Records to process »

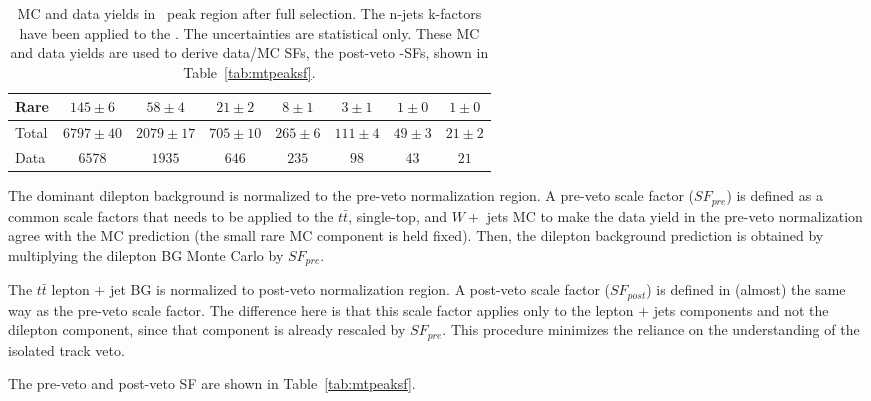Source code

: \begin{table}[!h]
\begin{center}
\begin{tabular}{l||c|c|c|c|c|c|c}
Rare 		 & $145 \pm 6$& $58 \pm 4$& $21 \pm 2$& $8 \pm 1$& $3 \pm 1$& $1 \pm 0$& $1 \pm 0$ \\
\hline
Total 		 & $6797 \pm 40$& $2079 \pm 17$& $705 \pm 10$& $265 \pm 6$& $111 \pm 4$& $49 \pm 3$& $21 \pm 2$ \\
\hline
\hline
Data 		 & $6578$& $1935$& $646$& $235$& $98$& $43$& $21$ \\
\hline
\end{tabular}
\caption{ MC and data yields in \mt\ peak region after full selection. The
  n-jets k-factors have been applied to the \ttdl. The uncertainties
  are statistical only.
  These MC and data yields are used to derive data/MC SFs, the post-veto \mt-SFs, shown in Table~\ref{tab:mtpeaksf}.
\label{tab:mtpeakyields}}
\end{center}
\end{table}

\clearpage

The dominant dilepton background is normalized to the pre-veto normalization
region.  A pre-veto scale factor ($SF_{pre}$) is defined as a common scale
factors that needs to be applied to the $t\bar{t}$, single-top, and 
$W +$ jets
MC to make the data yield in the pre-veto normalization agree with
the MC prediction (the small rare MC component is held fixed).
Then, the dilepton background prediction is obtained by multiplying the
dilepton BG Monte Carlo by $SF_{pre}$.

The $t\bar{t}$ lepton $+$ jet BG is normalized to post-veto 
normalization region.  A post-veto scale factor  ($SF_{post}$) 
is defined in (almost) the same way as the pre-veto scale factor.
The difference here is that this scale factor applies only to 
the lepton $+$ jets components and not the dilepton component,
since that component is already rescaled by $SF_{pre}$.  
This procedure minimizes the reliance on the understanding of 
the isolated track veto.

The pre-veto and post-veto SF are shown in Table~\ref{tab:mtpeaksf}.


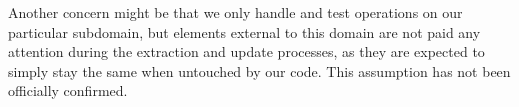 Another concern might be that we only handle and test operations on our particular subdomain, but elements external to this domain are not paid any attention during the extraction and update processes, as they are expected to simply stay the same when untouched by our code. This assumption has not been officially confirmed.







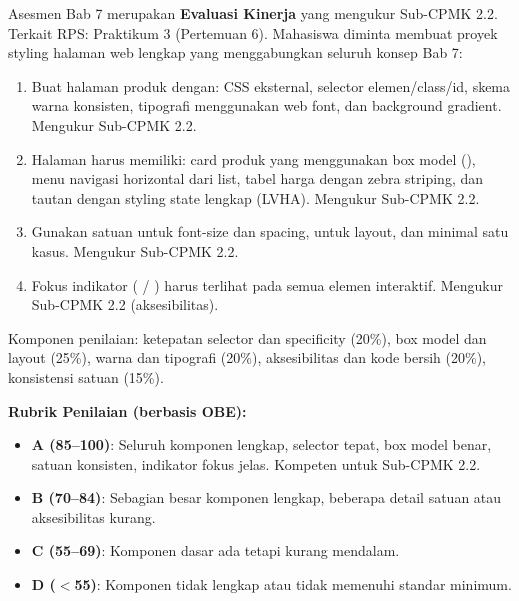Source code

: \documentclass[../main.tex]{subfiles}
\begin{document}
\begin{asesmen}
Asesmen Bab 7 merupakan \textbf{Evaluasi Kinerja} yang mengukur Sub-CPMK 2.2. Terkait RPS: Praktikum 3 (Pertemuan 6). Mahasiswa diminta membuat proyek styling halaman web lengkap yang menggabungkan seluruh konsep Bab 7:
\begin{enumerate}
  \item Buat halaman produk dengan: CSS eksternal, selector elemen/class/id, skema warna konsisten, tipografi menggunakan web font, dan background gradient. Mengukur Sub-CPMK 2.2.
  \item Halaman harus memiliki: card produk yang menggunakan box model (), menu navigasi horizontal dari list, tabel harga dengan zebra striping, dan tautan dengan styling state lengkap (LVHA). Mengukur Sub-CPMK 2.2.
  \item Gunakan satuan  untuk font-size dan spacing, \code{\%} untuk layout, dan  minimal satu kasus. Mengukur Sub-CPMK 2.2.
  \item Fokus indikator ( / ) harus terlihat pada semua elemen interaktif. Mengukur Sub-CPMK 2.2 (aksesibilitas).
\end{enumerate}

Komponen penilaian: ketepatan selector dan specificity (20\%), box model dan layout (25\%), warna dan tipografi (20\%), aksesibilitas dan kode bersih (20\%), konsistensi satuan (15\%).

\textbf{Rubrik Penilaian (berbasis OBE):}
\begin{itemize}
  \item \textbf{A (85--100)}: Seluruh komponen lengkap, selector tepat, box model benar, satuan konsisten, indikator fokus jelas. Kompeten untuk Sub-CPMK 2.2.
  \item \textbf{B (70--84)}: Sebagian besar komponen lengkap, beberapa detail satuan atau aksesibilitas kurang.
  \item \textbf{C (55--69)}: Komponen dasar ada tetapi kurang mendalam.
  \item \textbf{D ($<$55)}: Komponen tidak lengkap atau tidak memenuhi standar minimum.
\end{itemize}
\end{asesmen}
\end{document}
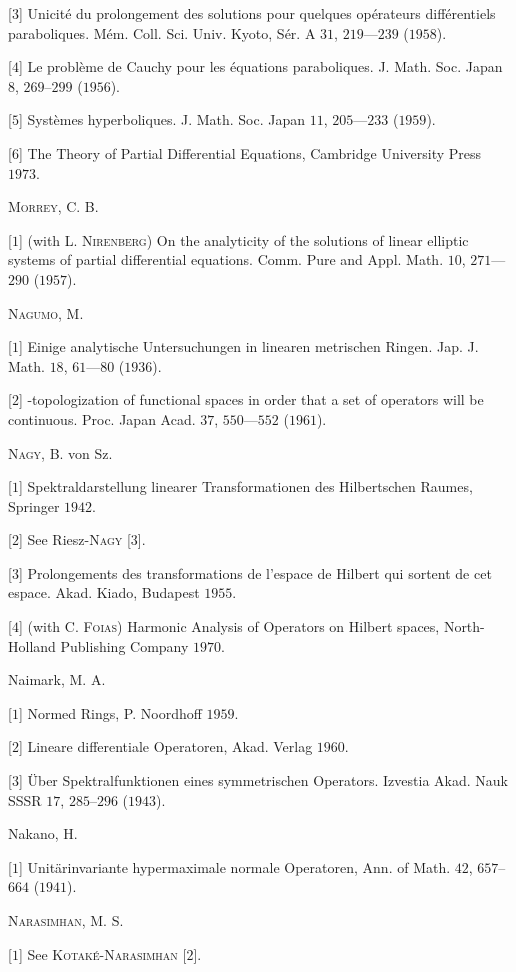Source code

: [$3$] Unicité du prolongement des solutions pour quelques opérateurs différentiels paraboliques. Mém. Coll. Sci. Univ. Kyoto, Sér. A $31$, $219$---$239$ ($1958$). 

[$4$] Le problème de Cauchy pour les équations paraboliques. J. Math. Soc. Japan $8$, $269$--$299$ ($1956$). 

[$5$] Systèmes hyperboliques. J. Math. Soc. Japan $11$, $205$---$233$ ($1959$). 

[$6$] The Theory of Partial Differential Equations, Cambridge University Press $1973$. 

\textsc{Morrey}, C. B. 

[$1$] (with L. \textsc{Nirenberg}) On the analyticity of the solutions of linear elliptic systems of partial differential equations. Comm. Pure and Appl. Math. $10$, $271$---$290$ ($1957$). 

\textsc{Nagumo}, M. 

[$1$] Einige analytische Untersuchungen in linearen metrischen Ringen. Jap. J. Math. $18$, $61$---$80$ ($1936$). 

[$2$] -topologization of functional spaces in order that a set of operators will be continuous. Proc. Japan Acad. $37$, $550$---$552$ ($1961$). 

\textsc{Nagy}, B. von Sz. 

[$1$] Spektraldarstellung linearer Transformationen des Hilbertschen Raumes, Springer $1942$. 

[$2$] See Riesz-\textsc{Nagy} [$3$]. 

[$3$] Prolongements des transformations de l'espace de Hilbert qui sortent de cet espace. Akad. Kiado, Budapest $1955$. 

[$4$] (with C. \textsc{Foias}) Harmonic Analysis of Operators on Hilbert spaces, North-Holland Publishing Company $1970$. 

Naimark, M. A. 

[$1$] Normed Rings, P. Noordhoff $1959$. 

[$2$] Lineare differentiale Operatoren, Akad. Verlag $1960$. 

[$3$] Über Spektralfunktionen eines symmetrischen Operators. Izvestia Akad. Nauk SSSR $17$, $285$--$296$ ($1943$). 

Nakano, H. 

[$1$] Unitärinvariante hypermaximale normale Operatoren, Ann. of Math. $42$, $657$--$664$ ($1941$). 

\textsc{Narasimhan}, M. S. 

[$1$] See \textsc{Kotaké}-\textsc{Narasimhan} [$2$]. 

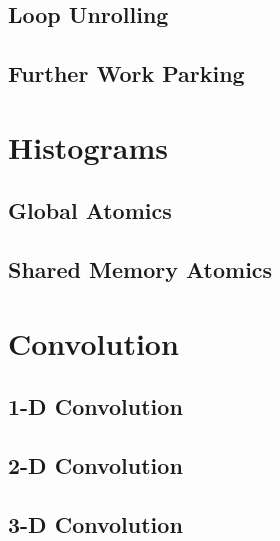 \documentclass[11pt,fancy,authoryear]{elegantbook}
\begin{document}
\section{Loop Unrolling}

\section{Further Work Parking}

\chapter{Histograms}

\section{Global Atomics}

\section{Shared Memory Atomics}

\chapter{Convolution}

\section{1-D Convolution}

\section{2-D Convolution}

\section{3-D Convolution}
\end{document}
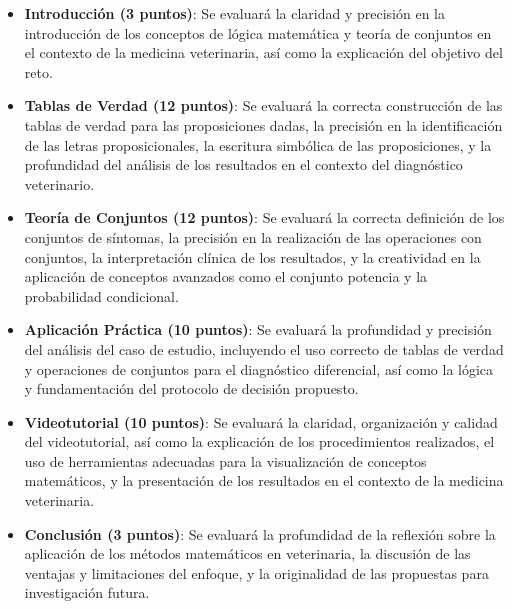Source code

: \documentclass[a4,11pt]{aleph-notas}
\begin{document}
\begin{itemize}
    \item \textbf{Introducción (3 puntos)}: Se evaluará la claridad y precisión en la introducción de los conceptos de lógica matemática y teoría de conjuntos en el contexto de la medicina veterinaria, así como la explicación del objetivo del reto.
    
    \item \textbf{Tablas de Verdad (12 puntos)}: Se evaluará la correcta construcción de las tablas de verdad para las proposiciones dadas, la precisión en la identificación de las letras proposicionales, la escritura simbólica de las proposiciones, y la profundidad del análisis de los resultados en el contexto del diagnóstico veterinario.
    
    \item \textbf{Teoría de Conjuntos (12 puntos)}: Se evaluará la correcta definición de los conjuntos de síntomas, la precisión en la realización de las operaciones con conjuntos, la interpretación clínica de los resultados, y la creatividad en la aplicación de conceptos avanzados como el conjunto potencia y la probabilidad condicional.
    
    \item \textbf{Aplicación Práctica (10 puntos)}: Se evaluará la profundidad y precisión del análisis del caso de estudio, incluyendo el uso correcto de tablas de verdad y operaciones de conjuntos para el diagnóstico diferencial, así como la lógica y fundamentación del protocolo de decisión propuesto.
    
    \item \textbf{Videotutorial (10 puntos)}: Se evaluará la claridad, organización y calidad del videotutorial, así como la explicación de los procedimientos realizados, el uso de herramientas adecuadas para la visualización de conceptos matemáticos, y la presentación de los resultados en el contexto de la medicina veterinaria.
    
    \item \textbf{Conclusión (3 puntos)}: Se evaluará la profundidad de la reflexión sobre la aplicación de los métodos matemáticos en veterinaria, la discusión de las ventajas y limitaciones del enfoque, y la originalidad de las propuestas para investigación futura.
\end{itemize}
\end{document}
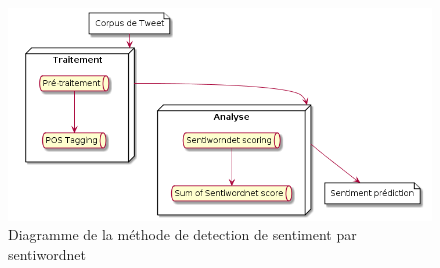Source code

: \begin{figure}[h!]
	\centerline{\includegraphics[scale=0.6]{img/diagramme_sentiwordnet.png}}
	\caption{Diagramme de la méthode de detection de sentiment par sentiwordnet}
\end{figure}
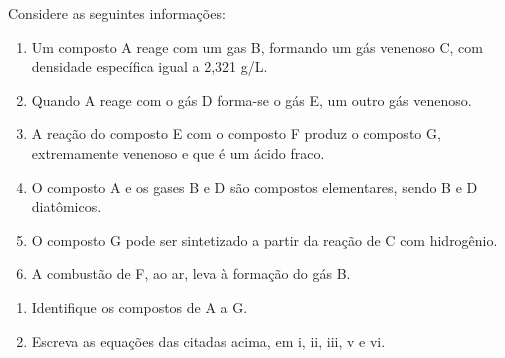 Considere as seguintes informações:

\begin{enumerate}[label = (\scaleroman{\roman*})]
	\item Um composto A reage com um gas B, formando um gás venenoso C, com densidade específica igual a 2,321 g/L.
	\item Quando A reage com o gás D forma-se o gás E, um outro gás venenoso.
	\item A reação do composto E com o composto F produz o composto G, extremamente venenoso e que é um ácido fraco.
	\item O composto A e os gases B e D são compostos elementares, sendo B e D diatômicos.
	\item O composto G pode ser sintetizado a partir da reação de C com hidrogênio.
	\item A combustão de F, ao ar, leva à formação do gás B.
\end{enumerate}

\begin{enumerate}[label = (\scalealph{\alph*})]
	\item Identifique os compostos de A a G.
	\item Escreva as equações das citadas acima, em i, ii, iii, v e vi.
\end{enumerate}
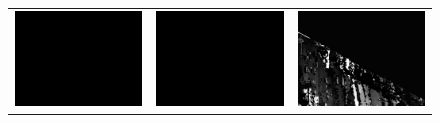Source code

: \documentclass[11pt]{report}
\begin{document}
\begin{figure}[H]
\begin{tabular}{ccc}
    \includegraphics[scale=0.1]{images/disparity-opencv-t/disparity_5.png} &
    \includegraphics[scale=0.1]{images/disparity-opencv-d/disparity_5.png} &
    \includegraphics[scale=0.1]{images/disparity-opengv/disparity_5.png} \\

\end{tabular}
\end{figure}
\end{document}
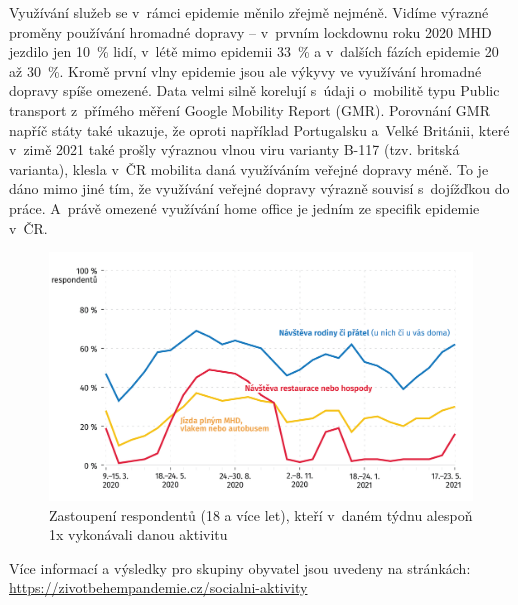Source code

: Využívání služeb se v rámci epidemie měnilo zřejmě nejméně. Vidíme výrazné proměny používání hromadné dopravy – v~prvním lockdownu roku 2020 MHD jezdilo jen 10~\% lidí, v létě mimo epidemii 33~\% a v~dalších fázích epidemie 20 až 30~\%. Kromě první vlny epidemie jsou ale výkyvy ve využívání hromadné dopravy spíše omezené. Data velmi silně korelují s~údaji o~mobilitě typu Public transport z přímého měření Google Mobility Report (GMR). Porovnání GMR napříč státy také ukazuje, že oproti například Portugalsku a Velké Británii, které v zimě 2021 také prošly výraznou vlnou viru varianty B-117 (tzv. britská varianta), klesla v~ČR mobilita daná využíváním veřejné dopravy méně. To je dáno mimo jiné tím, že využívání veřejné dopravy výrazně souvisí s dojížďkou do práce. A~právě omezené využívání home office je jedním ze specifik epidemie v ČR.

\begin{figure}[ht]
    \centering
    \includegraphics[width=\textwidth]{./pic/zbp-graf3.png}
    \caption{Zastoupení respondentů (18 a více let), kteří v daném týdnu alespoň 1x vykonávali danou aktivitu}
    \label{fig:zbp3}
\end{figure}


Více informací a výsledky pro skupiny obyvatel jsou uvedeny na stránkách: \url{https://zivotbehempandemie.cz/socialni-aktivity}



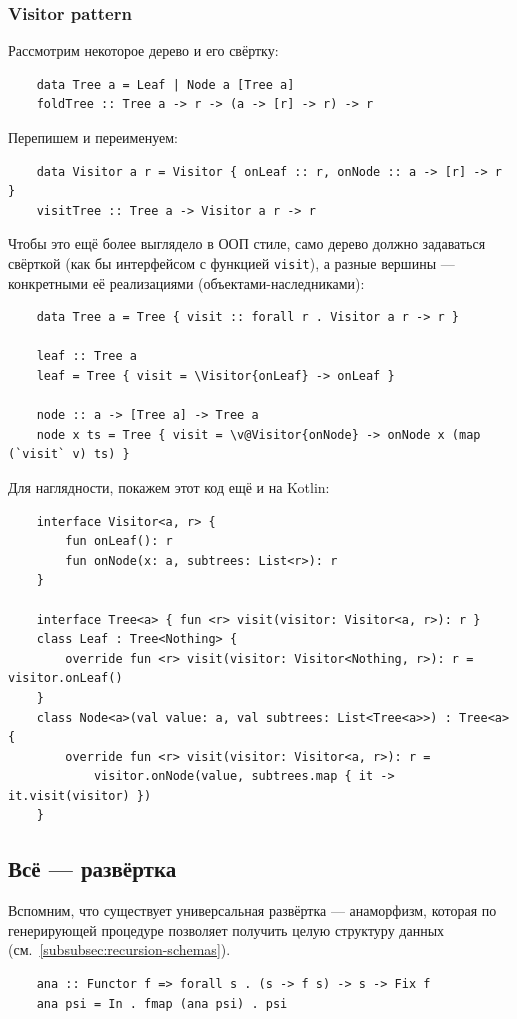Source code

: \subsubsection{Visitor pattern} \label{subsubsec:visitor}

Рассмотрим некоторое дерево и его свёртку:
\begin{verbatim}
    data Tree a = Leaf | Node a [Tree a]
    foldTree :: Tree a -> r -> (a -> [r] -> r) -> r
\end{verbatim}

Перепишем и переименуем:
\begin{verbatim}
    data Visitor a r = Visitor { onLeaf :: r, onNode :: a -> [r] -> r }
    visitTree :: Tree a -> Visitor a r -> r
\end{verbatim}

Чтобы это ещё более выглядело в ООП стиле, само дерево должно задаваться свёрткой (как бы интерфейсом с функцией \texttt{visit}), а разные вершины --- конкретными её реализациями (объектами-наследниками):
\begin{verbatim}
    data Tree a = Tree { visit :: forall r . Visitor a r -> r }

    leaf :: Tree a
    leaf = Tree { visit = \Visitor{onLeaf} -> onLeaf }

    node :: a -> [Tree a] -> Tree a
    node x ts = Tree { visit = \v@Visitor{onNode} -> onNode x (map (`visit` v) ts) }
\end{verbatim}

Для наглядности, покажем этот код ещё и на Kotlin:
\begin{verbatim}
    interface Visitor<a, r> {
        fun onLeaf(): r
        fun onNode(x: a, subtrees: List<r>): r
    }

    interface Tree<a> { fun <r> visit(visitor: Visitor<a, r>): r }
    class Leaf : Tree<Nothing> {
        override fun <r> visit(visitor: Visitor<Nothing, r>): r = visitor.onLeaf()
    }
    class Node<a>(val value: a, val subtrees: List<Tree<a>>) : Tree<a> {
        override fun <r> visit(visitor: Visitor<a, r>): r =
            visitor.onNode(value, subtrees.map { it -> it.visit(visitor) })
    }
\end{verbatim}

\subsection{Всё --- развёртка} \label{subsec:all-unfolds}

Вспомним, что существует универсальная развёртка --- анаморфизм, которая по генерирующей процедуре позволяет получить целую структуру данных (см.~\ref{subsubsec:recursion-schemas}).
\begin{verbatim}
    ana :: Functor f => forall s . (s -> f s) -> s -> Fix f
    ana psi = In . fmap (ana psi) . psi
\end{verbatim}

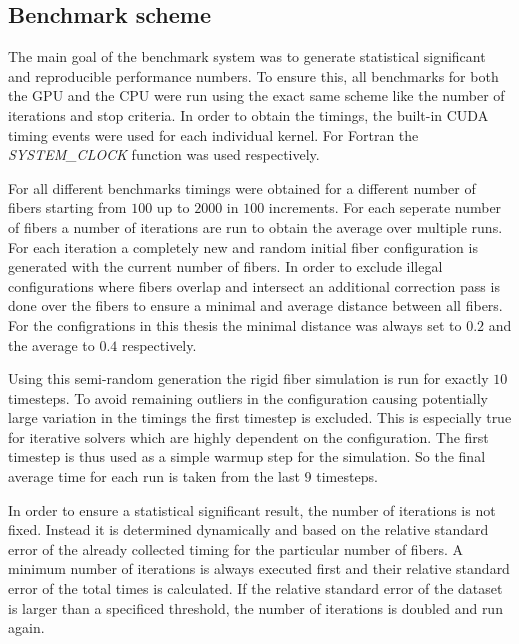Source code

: \documentclass[a4paper,11pt]{kth-mag}
\begin{document}
\subsection{Benchmark scheme}

The main goal of the benchmark system was to generate statistical significant and reproducible performance numbers. To ensure this, all benchmarks for both the GPU and the CPU were run using the exact same scheme like the number of iterations and stop criteria. In order to obtain the timings, the built-in CUDA timing events were used for each individual kernel. For Fortran the \emph{SYSTEM\_CLOCK} function was used respectively.

For all different benchmarks timings were obtained for a different number of fibers starting from $100$ up to $2000$ in $100$ increments. For each seperate number of fibers a number of iterations are run to obtain the average over multiple runs. For each iteration a completely new and random initial fiber configuration is generated with the current number of fibers. In order to exclude illegal configurations where fibers overlap and intersect an additional correction pass is done over the fibers to ensure a minimal and average distance between all fibers. For the configrations in this thesis the minimal distance was always set to $0.2$ and the average to $0.4$ respectively.

Using this semi-random generation the rigid fiber simulation is run for exactly $10$ timesteps. To avoid remaining outliers in the configuration causing potentially large variation in the timings the first timestep is excluded. This is especially true for iterative solvers which are highly dependent on the configuration. The first timestep is thus used as a simple warmup step for the simulation. So the final average time for each run is taken from the last $9$ timesteps.

In order to ensure a statistical significant result, the number of iterations is not fixed. Instead it is determined dynamically and based on the relative standard error of the already collected timing for the particular number of fibers. A minimum number of iterations is always executed first and their relative standard error of the total times is calculated. If the relative standard error of the dataset is larger than a specificed threshold, the number of iterations is doubled and run again.
\end{document}
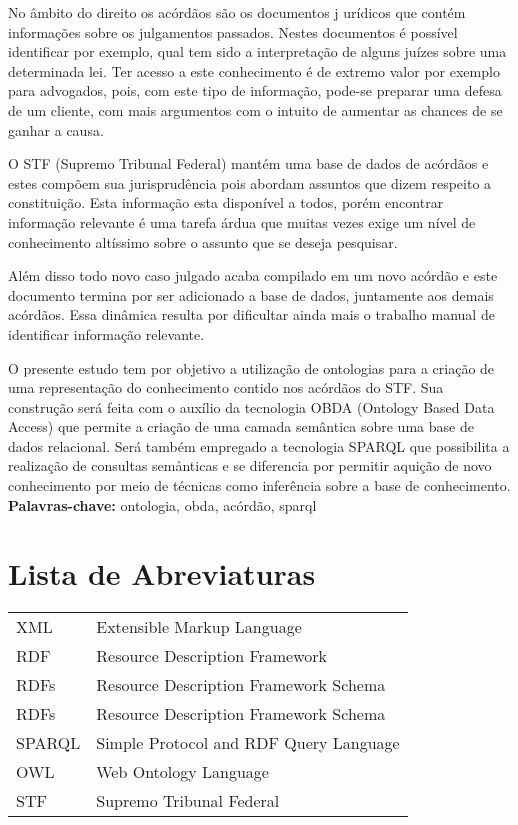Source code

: \documentclass[11pt,twoside,a4paper]{book}
\begin{document}
No âmbito do direito os acórdãos são os documentos j    urídicos que contém informações 
sobre os julgamentos passados. Nestes documentos é possível identificar por exemplo,
qual tem sido a interpretação de alguns juízes sobre uma determinada lei. Ter
acesso a este conhecimento é de extremo valor por exemplo para advogados, pois, 
com este tipo de informação, pode-se preparar uma defesa de um cliente, com mais 
argumentos com o intuito de aumentar as chances de se ganhar a causa.

O STF (Supremo Tribunal Federal) mantém uma base de dados de acórdãos e estes
compõem sua jurisprudência pois abordam assuntos que dizem respeito a constituição. 
Esta informação esta disponível a todos, porém encontrar informação relevante é 
uma tarefa árdua que muitas vezes exige um nível de conhecimento altíssimo sobre 
o assunto que se deseja pesquisar.

Além disso todo novo caso julgado acaba compilado em um novo acórdão e este documento
termina por ser adicionado a base de dados, juntamente aos demais acórdãos. Essa
dinâmica resulta por dificultar ainda mais o trabalho manual de identificar 
informação relevante.

O presente estudo tem por objetivo a utilização de ontologias para a criação de 
uma representação do conhecimento contido nos acórdãos do STF. Sua construção será 
feita com o auxílio da tecnologia OBDA (Ontology Based Data Access) que permite 
a criação de uma camada semântica sobre uma base de dados relacional. Será também 
empregado a tecnologia SPARQL que possibilita a realização de consultas semånticas
e se diferencia por permitir aquição de novo conhecimento por meio de técnicas
como inferência sobre a base de conhecimento.
\\

\noindent \textbf{Palavras-chave:} ontologia, obda, acórdão, sparql

\tableofcontents    %

\chapter{Lista de Abreviaturas}
\begin{tabular}{ll}
    XML & Extensible Markup Language \\
    RDF & Resource Description Framework \\
    RDFs & Resource Description Framework Schema \\
    RDFs & Resource Description Framework Schema \\
    SPARQL & Simple Protocol and RDF Query Language \\
    OWL & Web Ontology Language \\
    STF & Supremo Tribunal Federal \\
\end{tabular}
\end{document}
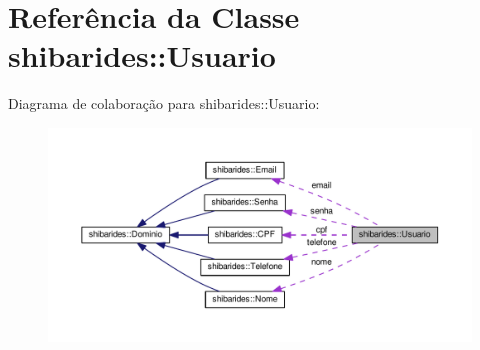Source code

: \hypertarget{classshibarides_1_1Usuario}{}\section{Referência da Classe shibarides\+:\+:Usuario}
\label{classshibarides_1_1Usuario}


Diagrama de colaboração para shibarides\+:\+:Usuario\+:\nopagebreak
\begin{figure}[H]
\begin{center}
\leavevmode
\includegraphics[width=350pt]{classshibarides_1_1Usuario__coll__graph}
\end{center}
\end{figure}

Work required »
Give again, word for word, every line from the top of the data through the line with "are statistical only.", both ends included, and exclude the pictures.

Your solution »
Source code

: \begin{table}[!h]
\begin{center}
\begin{tabular}{l||c|c|c|c|c|c|c}
Rare 		 & $145 \pm 6$& $58 \pm 4$& $21 \pm 2$& $8 \pm 1$& $3 \pm 1$& $1 \pm 0$& $1 \pm 0$ \\
\hline
Total 		 & $6797 \pm 40$& $2079 \pm 17$& $705 \pm 10$& $265 \pm 6$& $111 \pm 4$& $49 \pm 3$& $21 \pm 2$ \\
\hline
\hline
Data 		 & $6578$& $1935$& $646$& $235$& $98$& $43$& $21$ \\
\hline
\end{tabular}
\caption{ MC and data yields in \mt\ peak region after full selection. The
  n-jets k-factors have been applied to the \ttdl. The uncertainties
  are statistical only.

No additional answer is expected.